There is no way you can bring your GPA to a 3.7
Your school might drop your original grade and count your new one, but when you apply you have to put in every grade you ever earned and then it will be averaged.

Your best bet is to do a post-bac program, a Masters program, or kill the DATs. If you repeat a class you better earn an A since you would have already seen the material. But this isnt the best way, do advanced work and hope you do well.
 
Taking classes over again or remedial classes probably not the best way to go. I would go the post-bac route. Adcomms want to see proof you will succeed in D-school, and taking new and more challenging classes will show them this. Plus wouldn't it be mind numbingly boring to sit through the same class twice.
 
Thanks for your help; I also have a question regarding post baccalaureate programs. Since I'm a biochem major , it wouldn't make sense to do a post bacc in Biology, so what are my options other than a second bacc in science?
 
Special Master's Program. You have a GPA over 3.0, so if you do well on the DAT, you can get into one. These degrees are only one-year long, and usually involve you taking first year medical school courses alongside med students (you usually won't take gross anatomy, though). They have really good track records of getting graduates into medical or dental school. A few are:

Georgetown
Tulane
UMDNJ
Loyola in Chicago
Boston University

The list goes on. Go to the postbac forum to read about the pro's and con's of each program. I don't think you can get financial aid for the Georgetown MS in physiology, for example, which is a huge turnoff for most (I know it would be for me). Unfortunately, I'm pretty sure every SMP program would be closed for admissions as per Fall 2007 right now, so you'd have to enter in Fall 2008 I guess. In the meantime, study for the DAT and take some upper-division biology courses that you haven't taken yet, volunteer, etc. If you have a C- or below in any of your prereqs, I guess I'd retake those because some schools might not accept below a C.

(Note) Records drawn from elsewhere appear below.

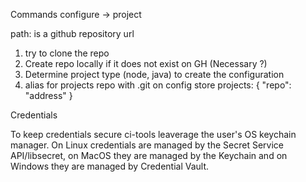 

Commands 
configure -> project

path: is a github repository url
  1) try to clone the repo
  2) Create repo locally if it does not exist on GH (Necessary ?)
  3) Determine project type (node, java) to create the configuration
  4) alias for projects repo with .git on config store
     projects: {
       "repo": "address"
     }

Credentials

To keep credentials secure ci-tools leaverage the user's OS keychain manager. On Linux 
credentials are managed by the Secret Service API/libsecret, on MacOS they are managed by the Keychain and on Windows they are managed by Credential Vault.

I wouldn't hold out for a 3.7 GPA, personally. The way your GPA is calculated by dental and medical schools would mean you'd need probably 6 more years of 4.0's to get that number, which is not practical.
 
Thanks for your reply, So how exactly do these schools calculate the GPA???
 
Example:

Fall 2006: General Chemistry I - Grade: F
Fall 2007: (Retaken) General Chemistry I - Grade: A

Your GPA at school will now be a 4.0 (assuming the only class you've ever taken was Gen Chem, to make the example easy). However, for dental/allopathic medical schools it is the average of the two, so:

(F + A) / 2 = C

So your grade to dental schools is a 2.0, which is way different from your school GPA. So basically the more retakes you have, the further and further away your school GPA and your dental school application GPA lie from one another.

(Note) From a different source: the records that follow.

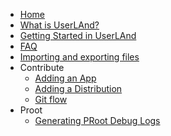   * [Home](https://github.com/CypherpunkArmory/UserLAnd/wiki)
  * [What is UserLAnd?](https://github.com/CypherpunkArmory/UserLAnd/wiki/What-is-UserLAnd%3F)
  * [Getting Started in UserLAnd](https://github.com/CypherpunkArmory/UserLAnd/wiki/Getting-Started-in-UserLAnd)
  * [FAQ](https://github.com/CypherpunkArmory/UserLAnd/wiki/FAQ)
  * [Importing and exporting files](https://github.com/CypherpunkArmory/UserLAnd/wiki/Importing-and-exporting-files-in-UserLAnd)
  * Contribute
    * [Adding an App](https://github.com/CypherpunkArmory/UserLAnd/wiki/Adding-an-App)
    * [Adding a Distribution](https://github.com/CypherpunkArmory/UserLAnd/wiki/Adding-a-Distribution)
    * [Git flow](https://github.com/CypherpunkArmory/UserLAnd/wiki/Git-flow)
  * Proot
    * [Generating PRoot Debug Logs](https://github.com/CypherpunkArmory/UserLAnd/wiki/Generating-PRoot-Debug-Logs) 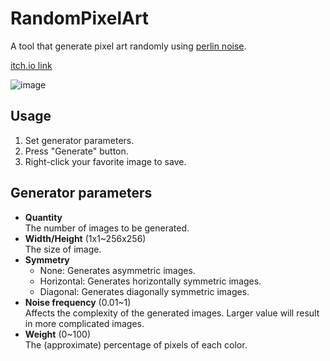 # RandomPixelArt
A tool that generate pixel art randomly using [perlin noise](https://en.wikipedia.org/wiki/Perlin_noise).  

[itch.io link](https://heppocogne.itch.io/random-pixel-art-generator)  

![image](https://user-images.githubusercontent.com/83043568/226149370-86d98529-1bab-4708-aad1-53920dc3d434.png)

## Usage
1. Set generator parameters.
2. Press "Generate" button.
3. Right-click your favorite image to save.

## Generator parameters
- **Quantity**  
  The number of images to be generated.
- **Width/Height** (1x1~256x256)  
  The size of image.
- **Symmetry**  
  - None: Generates asymmetric images.
  - Horizontal: Generates horizontally symmetric images.
  - Diagonal: Generates diagonally symmetric images.
- **Noise frequency** (0.01~1)  
  Affects the complexity of the generated images. Larger value will result in more complicated images.
- **Weight** (0~100)  
  The (approximate) percentage of pixels of each color.
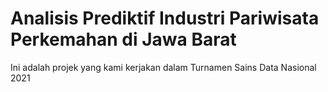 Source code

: # Analisis Prediktif Industri Pariwisata Perkemahan di Jawa Barat
Ini adalah projek yang kami kerjakan dalam Turnamen Sains Data Nasional 2021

One more example, which is more realistic and still illustrates the point:

Fall 2006: Chem I - D
Bio I - B+
Calculus - C+
English - A
History - A
Spring 2007: Chem 2 - B+
Bio II - B+
Calculus II - C
English - A-
Music - A
Summer 2007: Humanities - A
Fall 2007: (Retake) Chem I - A-
(Retake) Calculus - A
(Retake) Calculus II - A-
Some easy class - A
Easy class - A-

So, according to your school, your GPA is: 3.71
Your GPA when applying to dental school is: 3.47

So you can already see that with very few credits (43 here) and a few retakes (3) your GPA differs significantly. Since you are graduating and will have 120+ credits I assume, unless you did really bad in classes (D's or C-'s) I wouldn't bother retaking.